*** Begin section ***

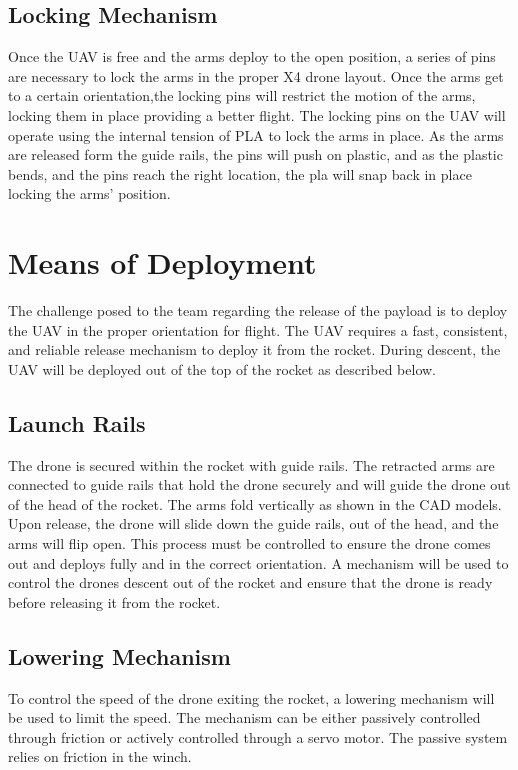 	\subsection{Locking Mechanism}
		Once the UAV is free and the arms deploy to the open position, a series of pins are necessary to lock the arms in the proper X4 drone layout.  Once the arms get to a certain orientation,the locking pins will restrict the motion of the arms, locking them in place providing a better flight.  The locking pins on the UAV will operate using the internal tension of PLA to lock the arms in place.  As the arms are released form the guide rails, the pins will push on plastic, and as the plastic bends, and the pins reach the right location, the pla will snap back in place locking the arms’ position. 



\section{Means of Deployment}\label{PL:Tradeoffs:Deployment}
	The challenge posed to the team regarding the release of the payload is to deploy the UAV in the proper orientation for flight. The UAV requires a fast, consistent, and reliable release mechanism to deploy it from the rocket. During descent, the UAV will be deployed out of the top of the rocket as described below. 

	\subsection{Launch Rails}
		The drone is secured within the rocket with guide rails. The retracted arms are connected to guide rails that hold the drone securely and will guide the drone out of the head of the rocket. The arms fold vertically as shown in the CAD models. Upon release, the drone will slide down the guide rails, out of the head, and the arms will flip open. This process must be controlled to ensure the drone comes out and deploys fully and in the correct orientation. A mechanism will be used to control the drones descent out of the rocket and ensure that the drone is ready before releasing it from the rocket.

	\subsection{Lowering Mechanism}
		To control the speed of the drone exiting the rocket, a lowering mechanism will be used to limit the speed. The mechanism can be either passively controlled through friction or actively controlled through a servo motor. The passive system relies on friction in the winch.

*** End section ***

Task instructions: A faithful copy of the data above is wanted, with every image left out.

Your solution:
 	\subsection{Locking Mechanism}
		Once the UAV is free and the arms deploy to the open position, a series of pins are necessary to lock the arms in the proper X4 drone layout.  Once the arms get to a certain orientation,the locking pins will restrict the motion of the arms, locking them in place providing a better flight.  The locking pins on the UAV will operate using the internal tension of PLA to lock the arms in place.  As the arms are released form the guide rails, the pins will push on plastic, and as the plastic bends, and the pins reach the right location, the pla will snap back in place locking the arms’ position. 



\section{Means of Deployment}\label{PL:Tradeoffs:Deployment}
	The challenge posed to the team regarding the release of the payload is to deploy the UAV in the proper orientation for flight. The UAV requires a fast, consistent, and reliable release mechanism to deploy it from the rocket. During descent, the UAV will be deployed out of the top of the rocket as described below. 

	\subsection{Launch Rails}
		The drone is secured within the rocket with guide rails. The retracted arms are connected to guide rails that hold the drone securely and will guide the drone out of the head of the rocket. The arms fold vertically as shown in the CAD models. Upon release, the drone will slide down the guide rails, out of the head, and the arms will flip open. This process must be controlled to ensure the drone comes out and deploys fully and in the correct orientation. A mechanism will be used to control the drones descent out of the rocket and ensure that the drone is ready before releasing it from the rocket.

	\subsection{Lowering Mechanism}
		To control the speed of the drone exiting the rocket, a lowering mechanism will be used to limit the speed. The mechanism can be either passively controlled through friction or actively controlled through a servo motor. The passive system relies on friction in the winch.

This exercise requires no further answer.